This could not be allowed to happen. Dak'ir launched himself across the lava stream. It looked an impossible jump, but incredibly he landed on the other side, the heels of his boots scraping at the edge of where the rock fell away to hot oblivion. Ignoring the Iron Warrior, Dak'ir used his momentum to drive on at the Dragon Warrior with the multi-melta. Reacting to the sudden threat, Ghor'gan swung the deadly weapon about, a nimbus of energy already building in its twin-nosed barrel.
P yriel was nearing the end of the narrow rock bridge when the last Iron Warrior threw himself into his path. In his mind, the Librarian heard the slow pull, the long metal report of the depressed trigger as the traitor unleashed his bolter at him.
A bolter's velocity is ferociously quick, its rate of fire faster than an eye-blink. Pyriel's mind was faster.
Bolter shells exploded ineffectually against an invisible shield, dense blooms of light rippling in midair with each percussive impact.
Pyriel ran on, seeing Dak'ir land ahead of him on the other side, and reached his assailant. Changing tactics, the Iron Warrior slowed his fire rate to use his sarissa blade. Pyriel had unsheathed his force sword and parried the thrust meant to impale him. With the Iron Warrior unbalanced, he thrust himself and rammed the blade of his eldritch weapon halfway into the traitor's stomach. Plates of ceramite parted easily before the force sword, undone by its shimmering power field, before the Librarian lowered the invisible shield and channelled his psychic might through the edge of the weapon.

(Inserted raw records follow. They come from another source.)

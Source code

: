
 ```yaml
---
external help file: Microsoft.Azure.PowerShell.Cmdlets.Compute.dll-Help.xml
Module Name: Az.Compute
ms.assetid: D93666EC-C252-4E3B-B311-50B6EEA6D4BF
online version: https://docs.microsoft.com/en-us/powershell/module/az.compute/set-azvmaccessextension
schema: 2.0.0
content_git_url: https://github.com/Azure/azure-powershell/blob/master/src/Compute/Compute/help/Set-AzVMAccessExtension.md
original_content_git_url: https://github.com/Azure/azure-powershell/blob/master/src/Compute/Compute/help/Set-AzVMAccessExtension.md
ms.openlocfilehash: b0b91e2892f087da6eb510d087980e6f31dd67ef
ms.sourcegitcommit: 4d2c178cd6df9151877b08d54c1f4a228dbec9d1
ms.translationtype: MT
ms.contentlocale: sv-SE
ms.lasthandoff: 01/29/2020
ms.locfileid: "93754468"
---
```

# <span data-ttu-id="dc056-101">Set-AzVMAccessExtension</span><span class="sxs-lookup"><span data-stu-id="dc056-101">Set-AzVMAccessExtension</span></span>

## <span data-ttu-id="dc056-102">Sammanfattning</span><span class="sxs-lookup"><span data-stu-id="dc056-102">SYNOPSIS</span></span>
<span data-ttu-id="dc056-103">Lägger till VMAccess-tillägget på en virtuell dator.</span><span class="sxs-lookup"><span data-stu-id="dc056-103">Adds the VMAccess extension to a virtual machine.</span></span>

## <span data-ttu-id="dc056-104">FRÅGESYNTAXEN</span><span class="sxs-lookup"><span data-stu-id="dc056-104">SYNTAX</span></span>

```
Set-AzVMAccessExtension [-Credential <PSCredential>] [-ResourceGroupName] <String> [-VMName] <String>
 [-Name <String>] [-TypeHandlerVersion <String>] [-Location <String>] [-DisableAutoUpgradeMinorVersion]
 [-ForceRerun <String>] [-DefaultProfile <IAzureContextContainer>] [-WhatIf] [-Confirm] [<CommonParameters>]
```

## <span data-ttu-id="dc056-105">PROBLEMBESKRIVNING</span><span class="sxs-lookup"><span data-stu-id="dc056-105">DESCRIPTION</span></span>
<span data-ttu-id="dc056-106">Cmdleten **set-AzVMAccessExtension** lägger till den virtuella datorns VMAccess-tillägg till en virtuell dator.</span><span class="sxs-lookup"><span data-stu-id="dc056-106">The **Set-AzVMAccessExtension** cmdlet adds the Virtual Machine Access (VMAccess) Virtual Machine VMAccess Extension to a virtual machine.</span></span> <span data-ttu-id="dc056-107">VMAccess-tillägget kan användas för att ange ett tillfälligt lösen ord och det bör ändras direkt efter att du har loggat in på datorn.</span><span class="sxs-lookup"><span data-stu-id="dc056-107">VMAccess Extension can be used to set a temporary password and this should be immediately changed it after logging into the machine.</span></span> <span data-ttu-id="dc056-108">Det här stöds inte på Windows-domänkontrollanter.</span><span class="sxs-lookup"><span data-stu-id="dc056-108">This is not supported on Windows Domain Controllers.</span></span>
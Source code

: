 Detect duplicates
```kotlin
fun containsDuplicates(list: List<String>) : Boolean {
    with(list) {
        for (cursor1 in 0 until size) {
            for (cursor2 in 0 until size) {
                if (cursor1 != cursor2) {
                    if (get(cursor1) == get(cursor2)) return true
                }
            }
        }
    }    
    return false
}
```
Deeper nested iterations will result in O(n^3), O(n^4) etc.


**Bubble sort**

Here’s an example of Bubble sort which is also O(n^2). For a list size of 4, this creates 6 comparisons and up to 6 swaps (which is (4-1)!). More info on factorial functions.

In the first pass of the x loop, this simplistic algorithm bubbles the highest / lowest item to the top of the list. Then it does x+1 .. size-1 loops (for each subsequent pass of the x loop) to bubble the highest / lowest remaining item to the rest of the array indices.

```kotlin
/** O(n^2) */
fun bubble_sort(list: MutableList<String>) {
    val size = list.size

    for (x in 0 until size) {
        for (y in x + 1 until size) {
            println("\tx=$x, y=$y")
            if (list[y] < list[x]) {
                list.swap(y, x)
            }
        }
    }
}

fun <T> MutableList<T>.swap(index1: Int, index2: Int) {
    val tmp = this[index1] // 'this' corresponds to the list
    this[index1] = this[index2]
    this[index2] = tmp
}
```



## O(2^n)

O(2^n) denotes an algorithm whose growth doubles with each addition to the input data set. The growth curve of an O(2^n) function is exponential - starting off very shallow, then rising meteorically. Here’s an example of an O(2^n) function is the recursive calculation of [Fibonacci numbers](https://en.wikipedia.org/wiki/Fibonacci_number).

At once the Iron Warrior sagged as his soul was sundered, cast into the oblivion of the warp to be fed upon by daemons. Smoke exuded from the traitor's eye-slits and a deep light glowed from within. He screamed, a long and wailing note that echoed somewhere beyond the realm of reality, and sank into a heap, a scored-out husk all that remained.
With the traitor slain, Pyriel looked ahead to his battle-brother.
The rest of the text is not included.